*TASK REQUIREMENTS*
Go to the line containing "Ein neue Dimension" and return it and each line after it exactly, through the end of the data below, and nothing more.

*INPUT MATERIAL*
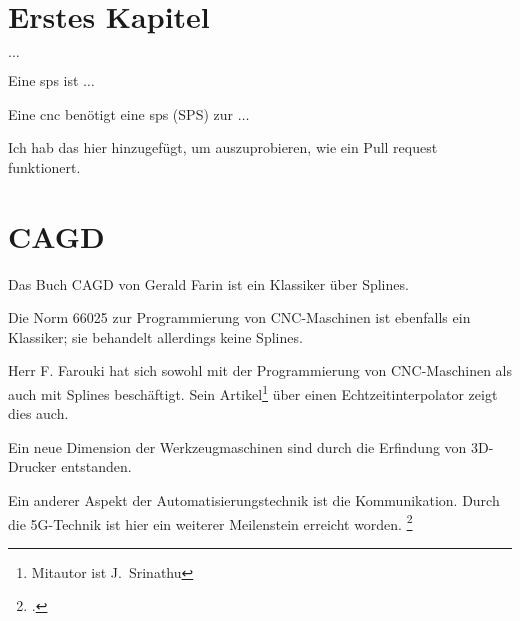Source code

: %
%
%



\chapter{Erstes Kapitel}

$\ldots$

Eine \ac{sps} ist $\ldots$
\bigskip


Eine \ac{cnc} benötigt eine \ac{sps}  (SPS)  zur $\ldots$
    
    Ich hab das hier hinzugefügt, um auszuprobieren, wie ein Pull request funktionert.
    
    
\chapter{CAGD}

\blindtext

Das Buch CAGD von Gerald Farin ist ein Klassiker über Splines. \cite{Farin:2002}

\bigskip

Die Norm 66025 zur Programmierung von CNC-Maschinen ist ebenfalls ein Klassiker; sie behandelt allerdings keine Splines. \cite{DIN66025}

\bigskip

Herr F. Farouki hat sich sowohl mit der Programmierung von CNC-Maschinen als auch mit Splines beschäftigt. Sein Artikel\footnote{Mitautor ist J.~Srinathu} über einen Echtzeitinterpolator zeigt dies auch. \cite{Farouki:2017}

\bigskip

Ein neue Dimension der Werkzeugmaschinen sind durch die Erfindung von 3D-Drucker entstanden. \cite{Patent3D}

\bigskip


Ein anderer Aspekt der Automatisierungstechnik ist die Kommunikation. Durch die 5G-Technik ist hier ein
weiterer Meilenstein erreicht worden. \footcite{Zafeiropoulos:2020}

*OUTPUT OF THE EXERCISE*
Ein neue Dimension der Werkzeugmaschinen sind durch die Erfindung von 3D-Drucker entstanden. \cite{Patent3D}

\bigskip


Ein anderer Aspekt der Automatisierungstechnik ist die Kommunikation. Durch die 5G-Technik ist hier ein
weiterer Meilenstein erreicht worden. \footcite{Zafeiropoulos:2020}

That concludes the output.